JA共済としては、まず、組合員の皆さんのニーズや期待に応えていくことが何よりも大切だと考えています。組合員のニーズは多様化していますので、これにJAおよび連合会がどう応えていくかです。それにより、JA共済が地域の皆さまにとって必要なものとなり、総合事業を展開するJAの強みが発揮され、JAが地域にとってなくてはならない存在となると考えています。
そのための計画がこの「3か年計画」です。
そのために連合会としては、いままで以上にJAに対する万全な支援体制を構築していくことが重要だと考えています。
――具体的には、どのような支援を...
一つは、連合会がJAに出向く体制を強化することです。そのための要員配置も行います。もう一つは、JA共済が永続的な保障を提供していくという共済責務を全うしていく、これが連合会としての大きな役割です。

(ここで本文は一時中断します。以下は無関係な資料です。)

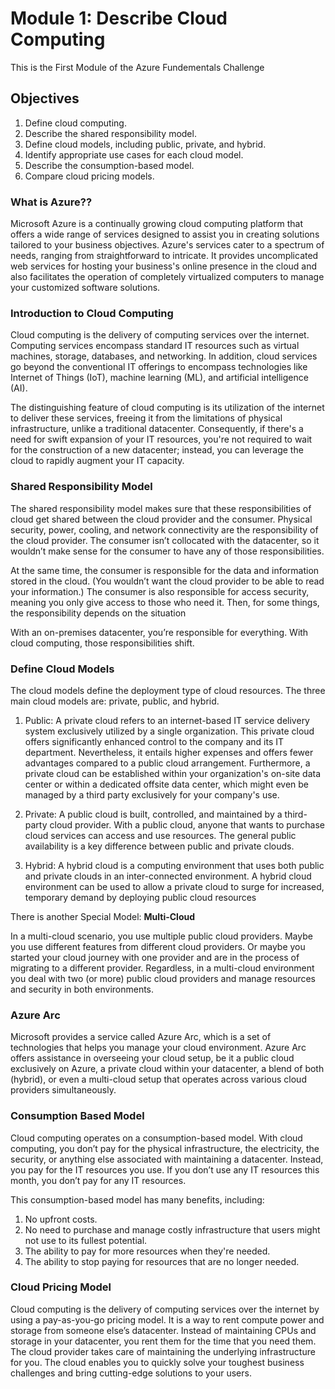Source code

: # Module 1: Describe Cloud Computing

This is the First Module of the Azure Fundementals Challenge

## Objectives

1. Define cloud computing.
2. Describe the shared responsibility model.
3. Define cloud models, including public, private, and hybrid.
4. Identify appropriate use cases for each cloud model.
5. Describe the consumption-based model.
6. Compare cloud pricing models.

### What is Azure??

Microsoft Azure is a continually growing cloud computing platform that offers a wide range of services designed to assist you in creating solutions tailored to your business objectives. Azure's services cater to a spectrum of needs, ranging from straightforward to intricate. It provides uncomplicated web services for hosting your business's online presence in the cloud and also facilitates the operation of completely virtualized computers to manage your customized software solutions.

### Introduction to Cloud Computing

Cloud computing is the delivery of computing services over the internet. Computing services encompass standard IT resources such as virtual machines, storage, databases, and networking. In addition, cloud services go beyond the conventional IT offerings to encompass technologies like Internet of Things (IoT), machine learning (ML), and artificial intelligence (AI).

The distinguishing feature of cloud computing is its utilization of the internet to deliver these services, freeing it from the limitations of physical infrastructure, unlike a traditional datacenter. Consequently, if there's a need for swift expansion of your IT resources, you're not required to wait for the construction of a new datacenter; instead, you can leverage the cloud to rapidly augment your IT capacity.

### Shared Responsibility Model

The shared responsibility model makes sure that these responsibilities of cloud get shared between the cloud provider and the consumer. Physical security, power, cooling, and network connectivity are the responsibility of the cloud provider. The consumer isn’t collocated with the datacenter, so it wouldn’t make sense for the consumer to have any of those responsibilities.

At the same time, the consumer is responsible for the data and information stored in the cloud. (You wouldn’t want the cloud provider to be able to read your information.) The consumer is also responsible for access security, meaning you only give access to those who need it. Then, for some things, the responsibility depends on the situation

With an on-premises datacenter, you’re responsible for everything. With cloud computing, those responsibilities shift.

### Define Cloud Models
The cloud models define the deployment type of cloud resources. The three main cloud models are: private, public, and hybrid.

1. Public: A private cloud refers to an internet-based IT service delivery system exclusively utilized by a single organization. This private cloud offers significantly enhanced control to the company and its IT department. Nevertheless, it entails higher expenses and offers fewer advantages compared to a public cloud arrangement. Furthermore, a private cloud can be established within your organization's on-site data center or within a dedicated offsite data center, which might even be managed by a third party exclusively for your company's use.

2. Private: A public cloud is built, controlled, and maintained by a third-party cloud provider. With a public cloud, anyone that wants to purchase cloud services can access and use resources. The general public availability is a key difference between public and private clouds.

3. Hybrid: A hybrid cloud is a computing environment that uses both public and private clouds in an inter-connected environment. A hybrid cloud environment can be used to allow a private cloud to surge for increased, temporary demand by deploying public cloud resources

There is another Special Model: **Multi-Cloud**

In a multi-cloud scenario, you use multiple public cloud providers. Maybe you use different features from different cloud providers. Or maybe you started your cloud journey with one provider and are in the process of migrating to a different provider. Regardless, in a multi-cloud environment you deal with two (or more) public cloud providers and manage resources and security in both environments.

### Azure Arc 

Microsoft provides a service called Azure Arc, which is a set of technologies that helps you manage your cloud environment. Azure Arc offers assistance in overseeing your cloud setup, be it a public cloud exclusively on Azure, a private cloud within your datacenter, a blend of both (hybrid), or even a multi-cloud setup that operates across various cloud providers simultaneously.

### Consumption Based Model

Cloud computing operates on a consumption-based model. With cloud computing, you don’t pay for the physical infrastructure, the electricity, the security, or anything else associated with maintaining a datacenter. Instead, you pay for the IT resources you use. If you don’t use any IT resources this month, you don’t pay for any IT resources.

This consumption-based model has many benefits, including:
1. No upfront costs.
2. No need to purchase and manage costly infrastructure that users might not use to its fullest potential.
3. The ability to pay for more resources when they're needed.
4. The ability to stop paying for resources that are no longer needed.

### Cloud Pricing Model

Cloud computing is the delivery of computing services over the internet by using a pay-as-you-go pricing model. It is a way to rent compute power and storage from someone else’s datacenter. Instead of maintaining CPUs and storage in your datacenter, you rent them for the time that you need them. The cloud provider takes care of maintaining the underlying infrastructure for you. The cloud enables you to quickly solve your toughest business challenges and bring cutting-edge solutions to your users.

そのためには、経営の健全性、信頼性を高めていくことが必要です。
◆農業の変化に対応した保障を
――「農協改革」と言われていますが、改めてJAの総合事業のなかで、共済事業をどう位置づけ、どう役割を果たしていくかということですね。
その通りです。まず、大切なことは共済事業として「何ができるのか」「何をするのか」です。ニーズに即した保障の提供が共済事業の基本ですから、これを確実に実行していく必要があります。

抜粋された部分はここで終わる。